───── Information provided ─────
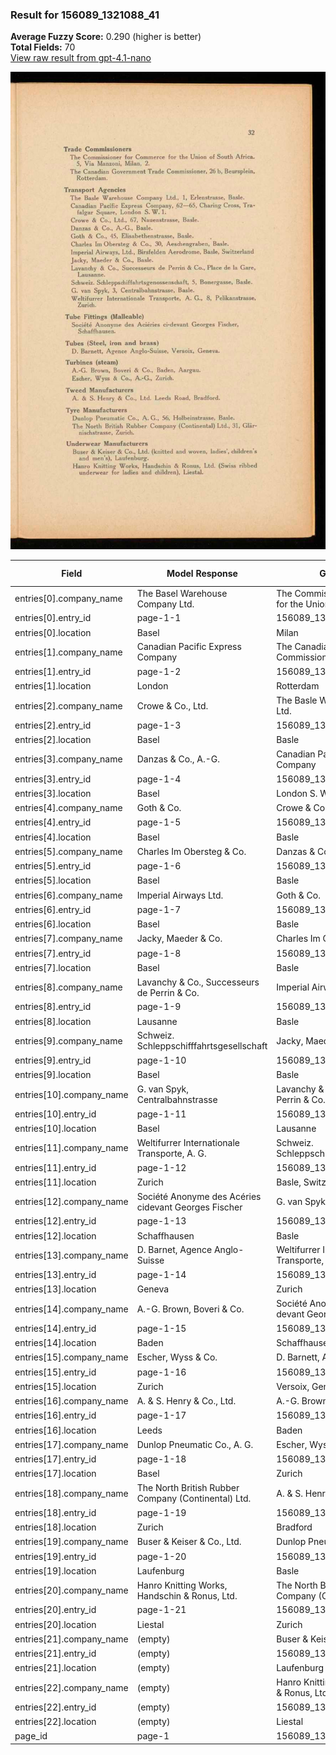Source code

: ### Result for 156089_1321088_41
**Average Fuzzy Score:** 0.290 (higher is better)<br>
**Total Fields:** 70<br>
[View raw result from gpt-4.1-nano](https://github.com/RISE-UNIBAS/humanities_data_benchmark/blob/main/results/2025-10-28/T0345/request_T0345_156089_1321088_41.json)

<img src="https://github.com/RISE-UNIBAS/humanities_data_benchmark/blob/main/benchmarks/company_lists/images/156089_1321088_41.jpg?raw=true" alt="156089_1321088_41" width="600px">

| Field | Model Response | Ground Truth | Fuzzy Score | Match |
|-------|----------------|--------------|-------------|-------|
| entries[0].company_name | The Basel Warehouse Company Ltd. | The Commissioner for Commerce for the Union of South Africa | 0.352 | ❌ |
| entries[0].entry_id | page-1-1 | 156089_1321088_41-1 | 0.222 | ❌ |
| entries[0].location | Basel | Milan | 0.200 | ❌ |
| entries[1].company_name | Canadian Pacific Express Company | The Canadian Government Trade Commissioner | 0.459 | ❌ |
| entries[1].entry_id | page-1-2 | 156089_1321088_41-2 | 0.222 | ❌ |
| entries[1].location | London | Rotterdam | 0.267 | ❌ |
| entries[2].company_name | Crowe & Co., Ltd. | The Basle Warehouse Company Ltd. | 0.449 | ❌ |
| entries[2].entry_id | page-1-3 | 156089_1321088_41-3 | 0.222 | ❌ |
| entries[2].location | Basel | Basle | 0.800 | ❌ |
| entries[3].company_name | Danzas & Co., A.-G. | Canadian Pacific Express Company | 0.275 | ❌ |
| entries[3].entry_id | page-1-4 | 156089_1321088_41-4 | 0.222 | ❌ |
| entries[3].location | Basel | London S. W. 1. | 0.000 | ❌ |
| entries[4].company_name | Goth & Co. | Crowe & Co., Ltd. | 0.519 | ❌ |
| entries[4].entry_id | page-1-5 | 156089_1321088_41-5 | 0.222 | ❌ |
| entries[4].location | Basel | Basle | 0.800 | ❌ |
| entries[5].company_name | Charles Im Obersteg & Co. | Danzas & Co., A.-G. | 0.364 | ❌ |
| entries[5].entry_id | page-1-6 | 156089_1321088_41-6 | 0.222 | ❌ |
| entries[5].location | Basel | Basle | 0.800 | ❌ |
| entries[6].company_name | Imperial Airways Ltd. | Goth & Co. | 0.194 | ❌ |
| entries[6].entry_id | page-1-7 | 156089_1321088_41-7 | 0.222 | ❌ |
| entries[6].location | Basel | Basle | 0.800 | ❌ |
| entries[7].company_name | Jacky, Maeder & Co. | Charles Im Obersteg & Co. | 0.455 | ❌ |
| entries[7].entry_id | page-1-8 | 156089_1321088_41-8 | 0.222 | ❌ |
| entries[7].location | Basel | Basle | 0.800 | ❌ |
| entries[8].company_name | Lavanchy & Co., Successeurs de Perrin & Co. | Imperial Airways, Ltd. | 0.215 | ❌ |
| entries[8].entry_id | page-1-9 | 156089_1321088_41-9 | 0.222 | ❌ |
| entries[8].location | Lausanne | Basle | 0.462 | ❌ |
| entries[9].company_name | Schweiz. Schleppschifffahrtsgesellschaft | Jacky, Maeder & Co. | 0.169 | ❌ |
| entries[9].entry_id | page-1-10 | 156089_1321088_41-10 | 0.276 | ❌ |
| entries[9].location | Basel | Basle | 0.800 | ❌ |
| entries[10].company_name | G. van Spyk, Centralbahnstrasse | Lavanchy & Co., Successeurs de Perrin & Co. | 0.297 | ❌ |
| entries[10].entry_id | page-1-11 | 156089_1321088_41-11 | 0.276 | ❌ |
| entries[10].location | Basel | Lausanne | 0.462 | ❌ |
| entries[11].company_name | Weltifurrer Internationale Transporte, A. G. | Schweiz. Schleppschiffahrtsgenossenschaft | 0.306 | ❌ |
| entries[11].entry_id | page-1-12 | 156089_1321088_41-12 | 0.276 | ❌ |
| entries[11].location | Zurich | Basle, Switzerland | 0.083 | ❌ |
| entries[12].company_name | Société Anonyme des Acéries cidevant Georges Fischer | G. van Spyk | 0.159 | ❌ |
| entries[12].entry_id | page-1-13 | 156089_1321088_41-13 | 0.276 | ❌ |
| entries[12].location | Schaffhausen | Basle | 0.353 | ❌ |
| entries[13].company_name | D. Barnet, Agence Anglo-Suisse | Weltifurrer Internationale Transporte, A. G. | 0.270 | ❌ |
| entries[13].entry_id | page-1-14 | 156089_1321088_41-14 | 0.276 | ❌ |
| entries[13].location | Geneva | Zurich | 0.000 | ❌ |
| entries[14].company_name | A.-G. Brown, Boveri & Co. | Société Anonyme des Aciéries ci-devant Georges Fischer | 0.253 | ❌ |
| entries[14].entry_id | page-1-15 | 156089_1321088_41-15 | 0.276 | ❌ |
| entries[14].location | Baden | Schaffhausen | 0.353 | ❌ |
| entries[15].company_name | Escher, Wyss & Co. | D. Barnett, Agence Anglo-Suisse | 0.204 | ❌ |
| entries[15].entry_id | page-1-16 | 156089_1321088_41-16 | 0.276 | ❌ |
| entries[15].location | Zurich | Versoix, Geneva | 0.190 | ❌ |
| entries[16].company_name | A. & S. Henry & Co., Ltd. | A.-G. Brown, Boveri & Co. | 0.480 | ❌ |
| entries[16].entry_id | page-1-17 | 156089_1321088_41-17 | 0.276 | ❌ |
| entries[16].location | Leeds | Baden | 0.200 | ❌ |
| entries[17].company_name | Dunlop Pneumatic Co., A. G. | Escher, Wyss & Co., A.-G. | 0.423 | ❌ |
| entries[17].entry_id | page-1-18 | 156089_1321088_41-18 | 0.276 | ❌ |
| entries[17].location | Basel | Zurich | 0.000 | ❌ |
| entries[18].company_name | The North British Rubber Company (Continental) Ltd. | A. & S. Henry & Co., Ltd. | 0.368 | ❌ |
| entries[18].entry_id | page-1-19 | 156089_1321088_41-19 | 0.276 | ❌ |
| entries[18].location | Zurich | Bradford | 0.143 | ❌ |
| entries[19].company_name | Buser & Keiser & Co., Ltd. | Dunlop Pneumatic Co., A. G. | 0.415 | ❌ |
| entries[19].entry_id | page-1-20 | 156089_1321088_41-20 | 0.276 | ❌ |
| entries[19].location | Laufenburg | Basle | 0.267 | ❌ |
| entries[20].company_name | Hanro Knitting Works, Handschin & Ronus, Ltd. | The North British Rubber Company (Continental) Ltd. | 0.375 | ❌ |
| entries[20].entry_id | page-1-21 | 156089_1321088_41-21 | 0.276 | ❌ |
| entries[20].location | Liestal | Zurich | 0.154 | ❌ |
| entries[21].company_name | (empty) | Buser & Keiser & Co., Ltd. | 0.000 | ❌ |
| entries[21].entry_id | (empty) | 156089_1321088_41-22 | 0.000 | ❌ |
| entries[21].location | (empty) | Laufenburg | 0.000 | ❌ |
| entries[22].company_name | (empty) | Hanro Knitting Works, Handschin & Ronus, Ltd. | 0.000 | ❌ |
| entries[22].entry_id | (empty) | 156089_1321088_41-23 | 0.000 | ❌ |
| entries[22].location | (empty) | Liestal | 0.000 | ❌ |
| page_id | page-1 | 156089_1321088_41 | 0.087 | ❌ |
─────
▶ **What needs to be done**:
Strip the images and reproduce the remaining records precisely.

▶ **Solution for this exercise**:
Source code

: ### Result for 156089_1321088_41
**Average Fuzzy Score:** 0.290 (higher is better)<br>
**Total Fields:** 70<br>
[View raw result from gpt-4.1-nano](https://github.com/RISE-UNIBAS/humanities_data_benchmark/blob/main/results/2025-10-28/T0345/request_T0345_156089_1321088_41.json)

<img src="https://github.com/RISE-UNIBAS/humanities_data_benchmark/blob/main/benchmarks/company_lists/images/156089_1321088_41.jpg?raw=true" alt="156089_1321088_41" width="600px">

| Field | Model Response | Ground Truth | Fuzzy Score | Match |
|-------|----------------|--------------|-------------|-------|
| entries[0].company_name | The Basel Warehouse Company Ltd. | The Commissioner for Commerce for the Union of South Africa | 0.352 | ❌ |
| entries[0].entry_id | page-1-1 | 156089_1321088_41-1 | 0.222 | ❌ |
| entries[0].location | Basel | Milan | 0.200 | ❌ |
| entries[1].company_name | Canadian Pacific Express Company | The Canadian Government Trade Commissioner | 0.459 | ❌ |
| entries[1].entry_id | page-1-2 | 156089_1321088_41-2 | 0.222 | ❌ |
| entries[1].location | London | Rotterdam | 0.267 | ❌ |
| entries[2].company_name | Crowe & Co., Ltd. | The Basle Warehouse Company Ltd. | 0.449 | ❌ |
| entries[2].entry_id | page-1-3 | 156089_1321088_41-3 | 0.222 | ❌ |
| entries[2].location | Basel | Basle | 0.800 | ❌ |
| entries[3].company_name | Danzas & Co., A.-G. | Canadian Pacific Express Company | 0.275 | ❌ |
| entries[3].entry_id | page-1-4 | 156089_1321088_41-4 | 0.222 | ❌ |
| entries[3].location | Basel | London S. W. 1. | 0.000 | ❌ |
| entries[4].company_name | Goth & Co. | Crowe & Co., Ltd. | 0.519 | ❌ |
| entries[4].entry_id | page-1-5 | 156089_1321088_41-5 | 0.222 | ❌ |
| entries[4].location | Basel | Basle | 0.800 | ❌ |
| entries[5].company_name | Charles Im Obersteg & Co. | Danzas & Co., A.-G. | 0.364 | ❌ |
| entries[5].entry_id | page-1-6 | 156089_1321088_41-6 | 0.222 | ❌ |
| entries[5].location | Basel | Basle | 0.800 | ❌ |
| entries[6].company_name | Imperial Airways Ltd. | Goth & Co. | 0.194 | ❌ |
| entries[6].entry_id | page-1-7 | 156089_1321088_41-7 | 0.222 | ❌ |
| entries[6].location | Basel | Basle | 0.800 | ❌ |
| entries[7].company_name | Jacky, Maeder & Co. | Charles Im Obersteg & Co. | 0.455 | ❌ |
| entries[7].entry_id | page-1-8 | 156089_1321088_41-8 | 0.222 | ❌ |
| entries[7].location | Basel | Basle | 0.800 | ❌ |
| entries[8].company_name | Lavanchy & Co., Successeurs de Perrin & Co. | Imperial Airways, Ltd. | 0.215 | ❌ |
| entries[8].entry_id | page-1-9 | 156089_1321088_41-9 | 0.222 | ❌ |
| entries[8].location | Lausanne | Basle | 0.462 | ❌ |
| entries[9].company_name | Schweiz. Schleppschifffahrtsgesellschaft | Jacky, Maeder & Co. | 0.169 | ❌ |
| entries[9].entry_id | page-1-10 | 156089_1321088_41-10 | 0.276 | ❌ |
| entries[9].location | Basel | Basle | 0.800 | ❌ |
| entries[10].company_name | G. van Spyk, Centralbahnstrasse | Lavanchy & Co., Successeurs de Perrin & Co. | 0.297 | ❌ |
| entries[10].entry_id | page-1-11 | 156089_1321088_41-11 | 0.276 | ❌ |
| entries[10].location | Basel | Lausanne | 0.462 | ❌ |
| entries[11].company_name | Weltifurrer Internationale Transporte, A. G. | Schweiz. Schleppschiffahrtsgenossenschaft | 0.306 | ❌ |
| entries[11].entry_id | page-1-12 | 156089_1321088_41-12 | 0.276 | ❌ |
| entries[11].location | Zurich | Basle, Switzerland | 0.083 | ❌ |
| entries[12].company_name | Société Anonyme des Acéries cidevant Georges Fischer | G. van Spyk | 0.159 | ❌ |
| entries[12].entry_id | page-1-13 | 156089_1321088_41-13 | 0.276 | ❌ |
| entries[12].location | Schaffhausen | Basle | 0.353 | ❌ |
| entries[13].company_name | D. Barnet, Agence Anglo-Suisse | Weltifurrer Internationale Transporte, A. G. | 0.270 | ❌ |
| entries[13].entry_id | page-1-14 | 156089_1321088_41-14 | 0.276 | ❌ |
| entries[13].location | Geneva | Zurich | 0.000 | ❌ |
| entries[14].company_name | A.-G. Brown, Boveri & Co. | Société Anonyme des Aciéries ci-devant Georges Fischer | 0.253 | ❌ |
| entries[14].entry_id | page-1-15 | 156089_1321088_41-15 | 0.276 | ❌ |
| entries[14].location | Baden | Schaffhausen | 0.353 | ❌ |
| entries[15].company_name | Escher, Wyss & Co. | D. Barnett, Agence Anglo-Suisse | 0.204 | ❌ |
| entries[15].entry_id | page-1-16 | 156089_1321088_41-16 | 0.276 | ❌ |
| entries[15].location | Zurich | Versoix, Geneva | 0.190 | ❌ |
| entries[16].company_name | A. & S. Henry & Co., Ltd. | A.-G. Brown, Boveri & Co. | 0.480 | ❌ |
| entries[16].entry_id | page-1-17 | 156089_1321088_41-17 | 0.276 | ❌ |
| entries[16].location | Leeds | Baden | 0.200 | ❌ |
| entries[17].company_name | Dunlop Pneumatic Co., A. G. | Escher, Wyss & Co., A.-G. | 0.423 | ❌ |
| entries[17].entry_id | page-1-18 | 156089_1321088_41-18 | 0.276 | ❌ |
| entries[17].location | Basel | Zurich | 0.000 | ❌ |
| entries[18].company_name | The North British Rubber Company (Continental) Ltd. | A. & S. Henry & Co., Ltd. | 0.368 | ❌ |
| entries[18].entry_id | page-1-19 | 156089_1321088_41-19 | 0.276 | ❌ |
| entries[18].location | Zurich | Bradford | 0.143 | ❌ |
| entries[19].company_name | Buser & Keiser & Co., Ltd. | Dunlop Pneumatic Co., A. G. | 0.415 | ❌ |
| entries[19].entry_id | page-1-20 | 156089_1321088_41-20 | 0.276 | ❌ |
| entries[19].location | Laufenburg | Basle | 0.267 | ❌ |
| entries[20].company_name | Hanro Knitting Works, Handschin & Ronus, Ltd. | The North British Rubber Company (Continental) Ltd. | 0.375 | ❌ |
| entries[20].entry_id | page-1-21 | 156089_1321088_41-21 | 0.276 | ❌ |
| entries[20].location | Liestal | Zurich | 0.154 | ❌ |
| entries[21].company_name | (empty) | Buser & Keiser & Co., Ltd. | 0.000 | ❌ |
| entries[21].entry_id | (empty) | 156089_1321088_41-22 | 0.000 | ❌ |
| entries[21].location | (empty) | Laufenburg | 0.000 | ❌ |
| entries[22].company_name | (empty) | Hanro Knitting Works, Handschin & Ronus, Ltd. | 0.000 | ❌ |
| entries[22].entry_id | (empty) | 156089_1321088_41-23 | 0.000 | ❌ |
| entries[22].location | (empty) | Liestal | 0.000 | ❌ |
| page_id | page-1 | 156089_1321088_41 | 0.087 | ❌ |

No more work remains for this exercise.